WHAT TO DO
Scan the material below for the word "UserID", then copy every line in which it appears.

GIVEN DATA
- - -

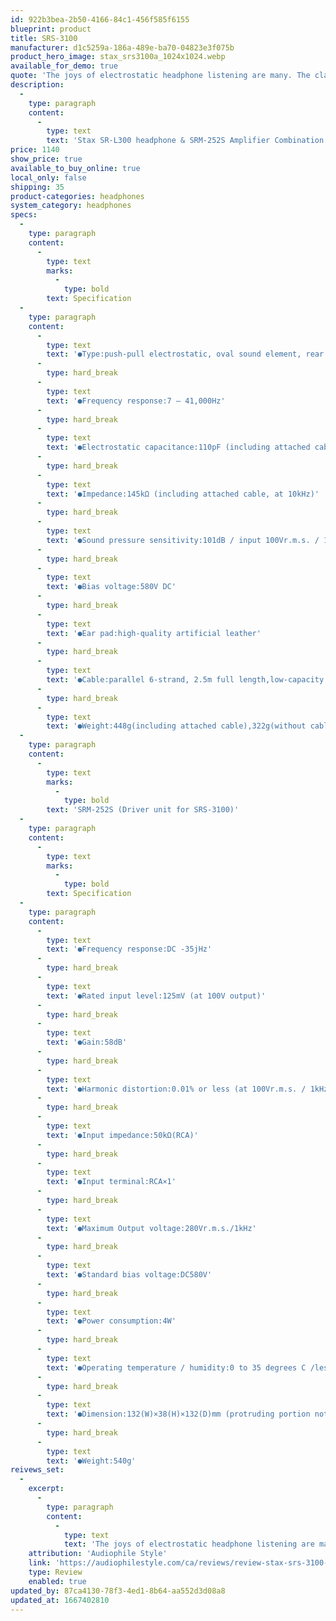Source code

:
 ```yaml
---
id: 922b3bea-2b50-4166-84c1-456f585f6155
blueprint: product
title: SRS-3100
manufacturer: d1c5259a-186a-489e-ba70-04823e3f075b
product_hero_image: stax_srs3100a_1024x1024.webp
available_for_demo: true
quote: 'The joys of electrostatic headphone listening are many. The clarity, and lack of distortion coupled with the speed of the almost massless diaphragms in the ''phones make transients a fairly startling revelation!'
description:
  -
    type: paragraph
    content:
      -
        type: text
        text: 'Stax SR-L300 headphone & SRM-252S Amplifier Combination'
price: 1140
show_price: true
available_to_buy_online: true
local_only: false
shipping: 35
product-categories: headphones
system_category: headphones
specs:
  -
    type: paragraph
    content:
      -
        type: text
        marks:
          -
            type: bold
        text: Specification
  -
    type: paragraph
    content:
      -
        type: text
        text: '●Type:push-pull electrostatic, oval sound element, rear open-air type enclosure'
      -
        type: hard_break
      -
        type: text
        text: '●Frequency response:7 – 41,000Hz'
      -
        type: hard_break
      -
        type: text
        text: '●Electrostatic capacitance:110pF (including attached cable)'
      -
        type: hard_break
      -
        type: text
        text: '●Impedance:145kΩ (including attached cable, at 10kHz)'
      -
        type: hard_break
      -
        type: text
        text: '●Sound pressure sensitivity:101dB / input 100Vr.m.s. / 1kHz'
      -
        type: hard_break
      -
        type: text
        text: '●Bias voltage:580V DC'
      -
        type: hard_break
      -
        type: text
        text: '●Ear pad:high-quality artificial leather'
      -
        type: hard_break
      -
        type: text
        text: '●Cable:parallel 6-strand, 2.5m full length,low-capacity special wide OFC cable'
      -
        type: hard_break
      -
        type: text
        text: '●Weight:448g(including attached cable),322g(without cable)'
  -
    type: paragraph
    content:
      -
        type: text
        marks:
          -
            type: bold
        text: 'SRM-252S (Driver unit for SRS-3100)'
  -
    type: paragraph
    content:
      -
        type: text
        marks:
          -
            type: bold
        text: Specification
  -
    type: paragraph
    content:
      -
        type: text
        text: '●Frequency response:DC -35jHz'
      -
        type: hard_break
      -
        type: text
        text: '●Rated input level:125mV (at 100V output)'
      -
        type: hard_break
      -
        type: text
        text: '●Gain:58dB'
      -
        type: hard_break
      -
        type: text
        text: '●Harmonic distortion:0.01% or less (at 100Vr.m.s. / 1kHz output)'
      -
        type: hard_break
      -
        type: text
        text: '●Input impedance:50kΩ(RCA)'
      -
        type: hard_break
      -
        type: text
        text: '●Input terminal:RCA×1'
      -
        type: hard_break
      -
        type: text
        text: '●Maximum Output voltage:280Vr.m.s./1kHz'
      -
        type: hard_break
      -
        type: text
        text: '●Standard bias voltage:DC580V'
      -
        type: hard_break
      -
        type: text
        text: '●Power consumption:4W'
      -
        type: hard_break
      -
        type: text
        text: '●Operating temperature / humidity:0 to 35 degrees C /less than 90%(non condensing)'
      -
        type: hard_break
      -
        type: text
        text: '●Dimension:132(W)×38(H)×132(D)mm (protruding portion not included)'
      -
        type: hard_break
      -
        type: text
        text: '●Weight:540g'
reivews_set:
  -
    excerpt:
      -
        type: paragraph
        content:
          -
            type: text
            text: 'The joys of electrostatic headphone listening are many. The clarity, and lack of distortion coupled with the speed of the almost massless diaphragms in the ''phones make transients a fairly startling revelation!'
    attribution: 'Audiophile Style'
    link: 'https://audiophilestyle.com/ca/reviews/review-stax-srs-3100-electrostatic-headphone-system-r977/'
    type: Review
    enabled: true
updated_by: 87ca4130-78f3-4ed1-8b64-aa552d3d08a8
updated_at: 1667402810
---
```


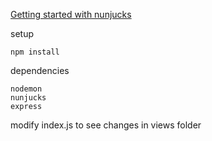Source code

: [Getting started with nunjucks](https://mozilla.github.io/nunjucks/getting-started.html)

setup

```
npm install
```

dependencies

```
nodemon
nunjucks
express
```

modify index.js to see changes in views folder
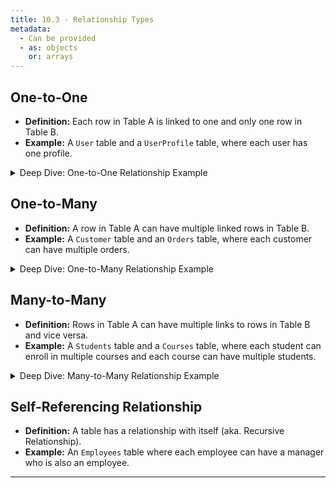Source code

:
 ```yaml
---
title: 10.3 - Relationship Types
metadata:
  - Can be provided
  - as: objects
    or: arrays
---
```


## One-to-One

- **Definition:** Each row in Table A is linked to one and only one row in Table B.
- **Example:** A `User` table and a `UserProfile` table, where each user has one profile.

<details>
      <summary>Deep Dive: One-to-One Relationship Example</summary>

      **Users Table:**
      | UserID | UserName   |
      |--------|------------|
      | 1      | Alice      |
      | 2      | Bob        |

      **UserProfiles Table:**
      | ProfileID | Bio |
      |-----------|------------------|
      | 1 | "Bio for Alice" |
      | 2 | "Bio for Bob" |

      Here, `UserID` in the `UserProfiles` table is a foreign key that references `UserID` in the `Users` table, illustrating a one-to-one relationship. One user would only have one unique user ID and one unique profile ID.

</details>

## One-to-Many

- **Definition:** A row in Table A can have multiple linked rows in Table B.
- **Example:** A `Customer` table and an `Orders` table, where each customer can have multiple orders.

<details>
    <summary>Deep Dive: One-to-Many Relationship Example</summary>

    **Customers Table:**
    | CustomerID | Name         | Email              |
    |------------|--------------|--------------------|
    | 1          | John Doe     | john@example.com   |
    | 2          | Jane Smith   | jane@example.com   |

    **Orders Table:**
    | OrderID | OrderDate | CustomerID |
    |---------|-----------|------------|
    | 101     | 2023-07-01| 1          |
    | 102     | 2023-07-02| 1          |
    | 103     | 2023-07-03| 2          |

    Here, `CustomerID` in the `Orders` table is a foreign key that references `CustomerID` in the `Customers` table, illustrating a one-to-many relationship where each customer can have multiple orders.

</details>

## Many-to-Many

- **Definition:** Rows in Table A can have multiple links to rows in Table B and vice versa.
- **Example:** A `Students` table and a `Courses` table, where each student can enroll in multiple courses and each course can have multiple students.

<details>
    <summary>Deep Dive: Many-to-Many Relationship Example</summary>

    **Students Table:**
    | StudentID | Name     |
    |-----------|----------|
    | 1         | Alice    |
    | 2         | Bob      |

    **Courses Table:**
    | CourseID | CourseName |
    |----------|------------|
    | 101      | Math       |
    | 102      | Science    |

    **Enrollments Table (Junction Table):**
    | StudentID | CourseID |
    |-----------|----------|
    | 1         | 101      |
    | 1         | 102      |
    | 2         | 101      |

    Here, the `Enrollments` table creates a many-to-many relationship between the `Students` and `Courses` tables. Each student can enroll in multiple courses and each course can have multiple students.

</details>

## Self-Referencing Relationship

- **Definition:** A table has a relationship with itself (aka. Recursive Relationship).
- **Example:** An `Employees` table where each employee can have a manager who is also an employee.

---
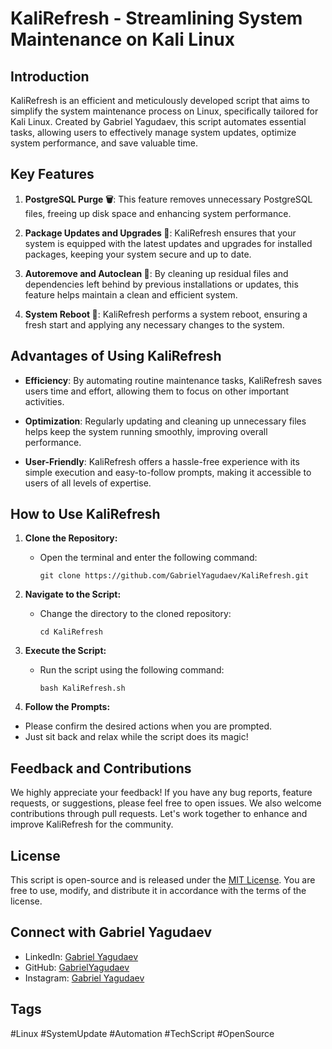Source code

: # KaliRefresh - Streamlining System Maintenance on Kali Linux

## Introduction

KaliRefresh is an efficient and meticulously developed script that aims to simplify the system maintenance process on Linux, specifically tailored for Kali Linux. Created by Gabriel Yagudaev, this script automates essential tasks, allowing users to effectively manage system updates, optimize system performance, and save valuable time.

## Key Features

1. **PostgreSQL Purge 🗑️**: This feature removes unnecessary PostgreSQL files, freeing up disk space and enhancing system performance.

2. **Package Updates and Upgrades 🔄**: KaliRefresh ensures that your system is equipped with the latest updates and upgrades for installed packages, keeping your system secure and up to date.

3. **Autoremove and Autoclean 🧹**: By cleaning up residual files and dependencies left behind by previous installations or updates, this feature helps maintain a clean and efficient system.

4. **System Reboot 🚀**: KaliRefresh performs a system reboot, ensuring a fresh start and applying any necessary changes to the system.

## Advantages of Using KaliRefresh

- **Efficiency**: By automating routine maintenance tasks, KaliRefresh saves users time and effort, allowing them to focus on other important activities.

- **Optimization**: Regularly updating and cleaning up unnecessary files helps keep the system running smoothly, improving overall performance.

- **User-Friendly**: KaliRefresh offers a hassle-free experience with its simple execution and easy-to-follow prompts, making it accessible to users of all levels of expertise.

## How to Use KaliRefresh

1. **Clone the Repository:**
   - Open the terminal and enter the following command:
     ```
     git clone https://github.com/GabrielYagudaev/KaliRefresh.git
     ```

2. **Navigate to the Script:**
   - Change the directory to the cloned repository:
     ```
     cd KaliRefresh
     ```

3. **Execute the Script:**
   - Run the script using the following command:
     ```
     bash KaliRefresh.sh
     ```

4. **Follow the Prompts:**
- Please confirm the desired actions when you are prompted.
- Just sit back and relax while the script does its magic!

## Feedback and Contributions

We highly appreciate your feedback! If you have any bug reports, feature requests, or suggestions, please feel free to open issues. We also welcome contributions through pull requests. Let's work together to enhance and improve KaliRefresh for the community.

## License

This script is open-source and is released under the [MIT License](LICENSE). You are free to use, modify, and distribute it in accordance with the terms of the license.

## Connect with Gabriel Yagudaev

- LinkedIn: [Gabriel Yagudaev](https://www.linkedin.com/in/gabriel-yagudaev/)
- GitHub: [GabrielYagudaev](https://github.com/GabrielYagudaev)
- Instagram: [Gabriel Yagudaev](https://www.instagram.com/gabriel_yagudaev)
## Tags

#Linux #SystemUpdate #Automation #TechScript #OpenSource
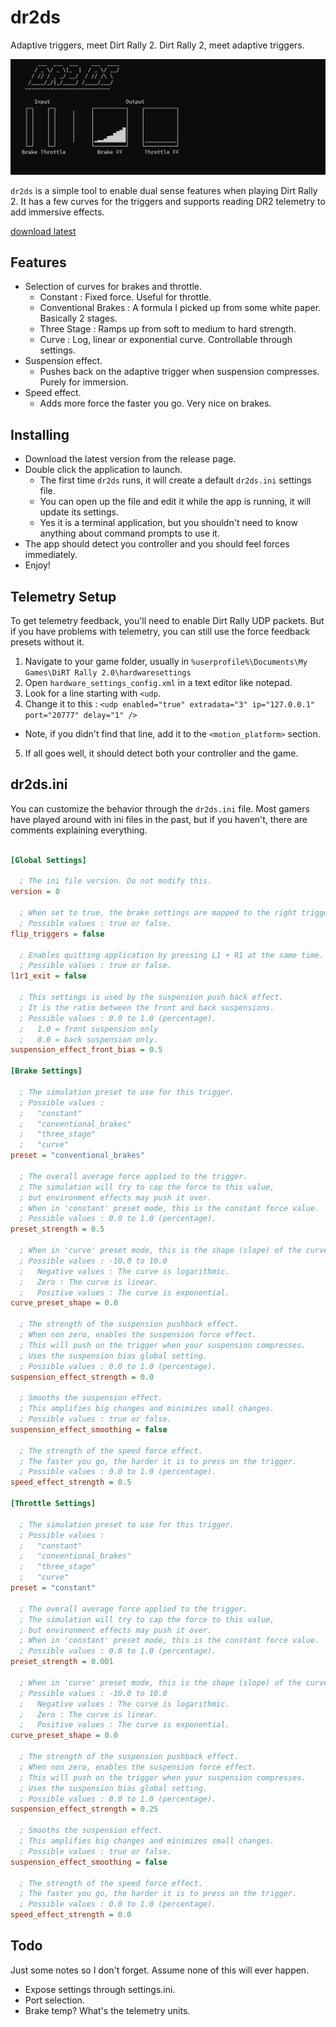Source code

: # dr2ds
Adaptive triggers, meet Dirt Rally 2. Dirt Rally 2, meet adaptive triggers.

![dr2ds screenshot](https://github.com/firelight322/dr2ds/blob/main/dr2ds-screenshot.jpg)
<!-- <img src="https://github.com/firelight322/dr2ds/blob/main/dr2ds-demo.gif" width="900" height="506"> -->

`dr2ds` is a simple tool to enable dual sense features when playing Dirt Rally 2. It has a few curves for the triggers and supports reading DR2 telemetry to add immersive effects.

[download latest](https://github.com/firelight322/dr2ds/releases/latest)



## Features
- Selection of curves for brakes and throttle.
	- Constant : Fixed force. Useful for throttle.
  	- Conventional Brakes : A formula I picked up from some white paper. Basically 2 stages.
	- Three Stage : Ramps up from soft to medium to hard strength.
	- Curve : Log, linear or exponential curve. Controllable through settings.
- Suspension effect.
	- Pushes back on the adaptive trigger when suspension compresses. Purely for immersion.
- Speed effect.
	- Adds more force the faster you go. Very nice on brakes.

## Installing
- Download the latest version from the release page.
- Double click the application to launch.
  - The first time `dr2ds` runs, it will create a default `dr2ds.ini` settings file.
  - You can open up the file and edit it while the app is running, it will update its settings.
  - Yes it is a terminal application, but you shouldn't need to know anything about command prompts to use it.
- The app should detect you controller and you should feel forces immediately.
- Enjoy!

## Telemetry Setup
To get telemetry feedback, you'll need to enable Dirt Rally UDP packets. But if you have problems with telemetry, you can still use the force feedback presets without it.

1. Navigate to your game folder, usually in `%userprofile%\Documents\My Games\DiRT Rally 2.0\hardwaresettings`
2. Open `hardware_settings_config.xml` in a text editor like notepad.
3. Look for a line starting with `<udp`.
4. Change it to this : `<udp enabled="true" extradata="3" ip="127.0.0.1" port="20777" delay="1" />`
  - Note, if you didn't find that line, add it to the `<motion_platform>` section.
5. If all goes well, it should detect both your controller and the game.

## dr2ds.ini
You can customize the behavior through the `dr2ds.ini` file. Most gamers have played around with ini files in the past, but if you haven't, there are comments explaining everything.
```ini

[Global Settings]

  ; The ini file version. Do not modify this.
version = 0

  ; When set to true, the brake settings are mapped to the right trigger and accel settings are mapped to the left trigger.
  ; Possible values : true or false.
flip_triggers = false

  ; Enables quitting application by pressing L1 + R1 at the same time.
  ; Possible values : true or false.
l1r1_exit = false

  ; This settings is used by the suspension push back effect.
  ; It is the ratio between the front and back suspensions.
  ; Possible values : 0.0 to 1.0 (percentage).
  ;   1.0 = front suspension only
  ;   0.0 = back suspension only.
suspension_effect_front_bias = 0.5

[Brake Settings]

  ; The simulation preset to use for this trigger.
  ; Possible values :
  ;   "constant"
  ;   "conventional_brakes"
  ;   "three_stage"
  ;   "curve"
preset = "conventional_brakes"

  ; The overall average force applied to the trigger.
  ; The simulation will try to cap the force to this value,
  ; but environment effects may push it over.
  ; When in 'constant' preset mode, this is the constant force value.
  ; Possible values : 0.0 to 1.0 (percentage).
preset_strength = 0.5

  ; When in 'curve' preset mode, this is the shape (slope) of the curve.
  ; Possible values : -10.0 to 10.0
  ;   Negative values : The curve is logarithmic.
  ;   Zero : The curve is linear.
  ;   Positive values : The curve is exponential.
curve_preset_shape = 0.0

  ; The strength of the suspension pushback effect.
  ; When non zero, enables the suspension force effect.
  ; This will push on the trigger when your suspension compresses.
  ; Uses the suspension bias global setting.
  ; Possible values : 0.0 to 1.0 (percentage).
suspension_effect_strength = 0.0

  ; Smooths the suspension effect.
  ; This amplifies big changes and minimizes small changes.
  ; Possible values : true or false.
suspension_effect_smoothing = false

  ; The strength of the speed force effect.
  ; The faster you go, the harder it is to press on the trigger.
  ; Possible values : 0.0 to 1.0 (percentage).
speed_effect_strength = 0.5

[Throttle Settings]

  ; The simulation preset to use for this trigger.
  ; Possible values :
  ;   "constant"
  ;   "conventional_brakes"
  ;   "three_stage"
  ;   "curve"
preset = "constant"

  ; The overall average force applied to the trigger.
  ; The simulation will try to cap the force to this value,
  ; but environment effects may push it over.
  ; When in 'constant' preset mode, this is the constant force value.
  ; Possible values : 0.0 to 1.0 (percentage).
preset_strength = 0.001

  ; When in 'curve' preset mode, this is the shape (slope) of the curve.
  ; Possible values : -10.0 to 10.0
  ;   Negative values : The curve is logarithmic.
  ;   Zero : The curve is linear.
  ;   Positive values : The curve is exponential.
curve_preset_shape = 0.0

  ; The strength of the suspension pushback effect.
  ; When non zero, enables the suspension force effect.
  ; This will push on the trigger when your suspension compresses.
  ; Uses the suspension bias global setting.
  ; Possible values : 0.0 to 1.0 (percentage).
suspension_effect_strength = 0.25

  ; Smooths the suspension effect.
  ; This amplifies big changes and minimizes small changes.
  ; Possible values : true or false.
suspension_effect_smoothing = false

  ; The strength of the speed force effect.
  ; The faster you go, the harder it is to press on the trigger.
  ; Possible values : 0.0 to 1.0 (percentage).
speed_effect_strength = 0.0

```

## Todo
Just some notes so I don't forget. Assume none of this will ever happen.
- Expose settings through settings.ini.
- Port selection.
- Brake temp? What's the telemetry units.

- - -

OUTPUT
      | UserID | UserName   |
      Here, `UserID` in the `UserProfiles` table is a foreign key that references `UserID` in the `Users` table, illustrating a one-to-one relationship. One user would only have one unique user ID and one unique profile ID.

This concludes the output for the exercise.